The source further reports that Australian Banking Association (ABA) has agreed with the ban announcement and reported that its recent survey found that 81 percent of Australians support the ban on gambling with credit cards.

ABA chief executive Anna Bligh reportedly commented: “The ABA has advocated for a number of years for consistency regarding the use of credit cards for gambling and strongly welcomes the federal government’s announcement (on Friday [28 April]) to ban credit cards for online gambling.”

She continued: ”Using credit cards for gambling can create unique harm where large amounts of debt can be accumulated in a short period. For people with a gambling addiction, a credit card can lead to severe financial stress for the individual and their family. The online gambling credit card ban will go a long way to help people experiencing gambling harm to keep control of their finances.”

Australians Support Restrictions:

Bligh reportedly referred to the difference between the credit card practice in online and in-land gambling facilities as an “absurd reality” as anyone blocked from using the betting counter in a pub could still use the betting up and the credit card in the same facility.

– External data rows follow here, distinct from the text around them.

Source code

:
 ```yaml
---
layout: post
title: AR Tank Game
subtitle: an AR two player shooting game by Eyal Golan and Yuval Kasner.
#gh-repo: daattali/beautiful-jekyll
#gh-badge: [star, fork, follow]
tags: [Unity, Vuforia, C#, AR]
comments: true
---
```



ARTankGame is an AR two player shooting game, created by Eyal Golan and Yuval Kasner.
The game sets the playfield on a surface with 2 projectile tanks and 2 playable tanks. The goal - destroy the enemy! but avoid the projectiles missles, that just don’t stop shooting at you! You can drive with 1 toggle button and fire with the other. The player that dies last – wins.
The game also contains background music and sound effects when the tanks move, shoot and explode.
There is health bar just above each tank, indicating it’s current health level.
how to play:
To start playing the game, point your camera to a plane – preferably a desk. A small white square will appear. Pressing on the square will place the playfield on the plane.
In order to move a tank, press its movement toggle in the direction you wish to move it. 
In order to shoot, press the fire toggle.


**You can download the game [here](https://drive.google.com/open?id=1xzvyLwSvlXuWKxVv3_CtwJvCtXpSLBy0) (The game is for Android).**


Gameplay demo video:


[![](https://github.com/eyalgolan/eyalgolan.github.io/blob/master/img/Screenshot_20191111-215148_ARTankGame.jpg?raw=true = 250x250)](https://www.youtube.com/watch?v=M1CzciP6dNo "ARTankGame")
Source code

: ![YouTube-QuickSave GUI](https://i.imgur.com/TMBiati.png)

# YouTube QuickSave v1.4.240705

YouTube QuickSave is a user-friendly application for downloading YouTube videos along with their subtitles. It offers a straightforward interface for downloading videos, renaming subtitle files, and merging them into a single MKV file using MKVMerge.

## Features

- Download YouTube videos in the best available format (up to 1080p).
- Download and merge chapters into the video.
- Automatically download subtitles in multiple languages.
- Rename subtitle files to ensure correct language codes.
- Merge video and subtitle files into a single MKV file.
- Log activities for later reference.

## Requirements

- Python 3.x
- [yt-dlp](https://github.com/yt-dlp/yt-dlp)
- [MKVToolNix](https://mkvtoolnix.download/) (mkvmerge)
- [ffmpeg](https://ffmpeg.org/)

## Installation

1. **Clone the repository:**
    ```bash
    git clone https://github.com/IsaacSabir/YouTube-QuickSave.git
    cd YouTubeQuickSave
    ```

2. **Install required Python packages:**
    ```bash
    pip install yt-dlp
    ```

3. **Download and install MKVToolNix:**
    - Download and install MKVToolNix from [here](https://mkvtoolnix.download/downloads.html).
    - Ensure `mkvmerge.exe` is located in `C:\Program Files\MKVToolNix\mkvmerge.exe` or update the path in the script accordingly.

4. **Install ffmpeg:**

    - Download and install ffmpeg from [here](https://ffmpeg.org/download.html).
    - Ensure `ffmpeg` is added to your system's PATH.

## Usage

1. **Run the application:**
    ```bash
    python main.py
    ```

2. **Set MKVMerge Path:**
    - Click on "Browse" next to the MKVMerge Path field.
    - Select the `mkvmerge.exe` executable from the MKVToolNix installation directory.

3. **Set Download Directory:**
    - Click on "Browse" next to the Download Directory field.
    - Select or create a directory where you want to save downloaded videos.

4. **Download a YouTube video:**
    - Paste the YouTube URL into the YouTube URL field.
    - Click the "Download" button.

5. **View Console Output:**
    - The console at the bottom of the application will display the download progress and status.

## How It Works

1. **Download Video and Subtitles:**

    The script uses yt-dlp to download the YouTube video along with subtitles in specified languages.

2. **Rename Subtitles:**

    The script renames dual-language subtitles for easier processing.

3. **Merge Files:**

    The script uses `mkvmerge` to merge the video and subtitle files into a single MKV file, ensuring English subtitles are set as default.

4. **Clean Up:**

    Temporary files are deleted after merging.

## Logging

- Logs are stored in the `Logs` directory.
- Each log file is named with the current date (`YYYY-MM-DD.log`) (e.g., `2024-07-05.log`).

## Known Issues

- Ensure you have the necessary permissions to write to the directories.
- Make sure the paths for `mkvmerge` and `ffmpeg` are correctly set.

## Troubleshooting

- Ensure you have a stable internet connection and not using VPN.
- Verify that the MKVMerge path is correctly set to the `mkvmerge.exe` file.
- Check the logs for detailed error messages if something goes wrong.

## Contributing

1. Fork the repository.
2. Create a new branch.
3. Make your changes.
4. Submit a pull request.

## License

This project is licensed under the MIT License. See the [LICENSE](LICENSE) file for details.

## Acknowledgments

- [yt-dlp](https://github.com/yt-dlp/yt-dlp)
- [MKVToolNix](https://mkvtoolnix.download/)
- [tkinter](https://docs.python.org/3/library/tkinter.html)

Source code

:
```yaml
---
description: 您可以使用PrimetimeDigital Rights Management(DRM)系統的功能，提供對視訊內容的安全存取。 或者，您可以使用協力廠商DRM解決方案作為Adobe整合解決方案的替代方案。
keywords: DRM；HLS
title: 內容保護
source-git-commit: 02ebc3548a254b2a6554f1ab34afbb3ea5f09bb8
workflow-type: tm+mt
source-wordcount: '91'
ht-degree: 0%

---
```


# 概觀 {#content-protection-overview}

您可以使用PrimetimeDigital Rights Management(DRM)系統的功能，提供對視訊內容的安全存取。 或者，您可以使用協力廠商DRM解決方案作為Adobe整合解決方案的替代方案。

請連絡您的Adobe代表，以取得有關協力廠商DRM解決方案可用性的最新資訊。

Bligh reportedly said: “The overwhelming majority of Australians will applaud this decision. A survey commissioned by the ABA in 2020 showed 81 percent believe there should be restrictions on using credit cards for gambling, with over half (54 percent) stating their use should be banned altogether.” She added that Australian banks had already introduced a set of tools to help customers manage their gambling use, such as low or no-interest credit cards that do not allow gambling transactions.

The House of Representatives standing committee on social policy and legal affairs is currently studying the impact of online gambling and the extent of the gambling harm to suggest future governmental actions.